VRCWizard / TTS-Voice-Wizard

Speech to Text to Speech. Song now playing. Sends text as OSC messages to VRChat to display on avatar. (STTTS) (Speech to TTS) (VRC STT System) (VTuber TTS)
https://TTSVoiceWizard.com
MIT License
574 stars 66 forks source link

[Feature Request] STT (Whisper) #46

Closed chrisk414 closed 11 months ago

chrisk414 commented 1 year ago

Hi, I have a couple of feature requests that can help working with STT easier.
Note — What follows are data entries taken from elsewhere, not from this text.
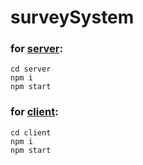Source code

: # surveySystem
### for [server](http://127.0.0.1:8000/):
    cd server
    npm i
    npm start
    
### for [client](http://127.0.0.1:3000/):
    cd client
    npm i
    npm start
  1. I like to change my chatting language quickly to talk to someone with different languages. Right now, in order to change the language, I have to restart STT (click on "Speech to Text to Speech"). This has a couple of problems. Click on "Speech to Text to Speech" quickly can cause crashes, and restarting STT can take bit of time to load ggml and it's a bit unstable when it starts. Therefore, it would be nice to change "language" without restarting STT. Ggml should be loaded only once, or only when it's changed, I think.

  2. I would like to temporarily "pause" capturing voice without stopping STT. Restarting STT can be problematic as I mentioned above. Is it possible to add a Toggle Button right next to "Speech to Text to Speech" to temporarily stop capturing voice? This way, I can control STT not to go crazy and STT can have time to clear up the buffer when not capturing.

Please let me know if you have a better idea.

Cheers!

VRCWizard commented 1 year ago
  1. I'll have to look into if you can change the Whisper parameters while it's running

  2. Added (sort of). There does not seem to be an easy way to actually pause Whisper and mute audio capture. Although the text output can be stopped. So your audio is still being captured and processed just the results are not output.

https://github.com/VRCWizard/TTS-Voice-Wizard/releases/tag/v1.5.1

chrisk414 commented 1 year ago

1. Yup, that will be super. Theoretically, ggml should be loaded once unless it's changed. Hope that can help make the app super snappy. ^^

2 Is this a limitation on the Whisher lib itself? I hope we don't have to touch Whisper lib itself to temporarily stop capturing.

BTW, there seem to be two versions of Whisper libs, one, Cpp, and the other, Net. I suppose Cpp is faster but Net is easier to work with. I did a quick test on the Net version and it seems to be quite fast for short sentences. Unless you are transcribing a movie, the perf difference will not matter much in my opinion.
It might be worthwhile to consider the Net version if the Cpp version gives us headaches. My two cents. ^^

chrisk414 commented 1 year ago

Update:

1: I did a quick implementation for changing STT language on the fly.

The trick is to recreate the CaptureThread. I'm not certain if this is the right way to change the language. But hey, it works and I can change the language without restarting STT and it's quite nice.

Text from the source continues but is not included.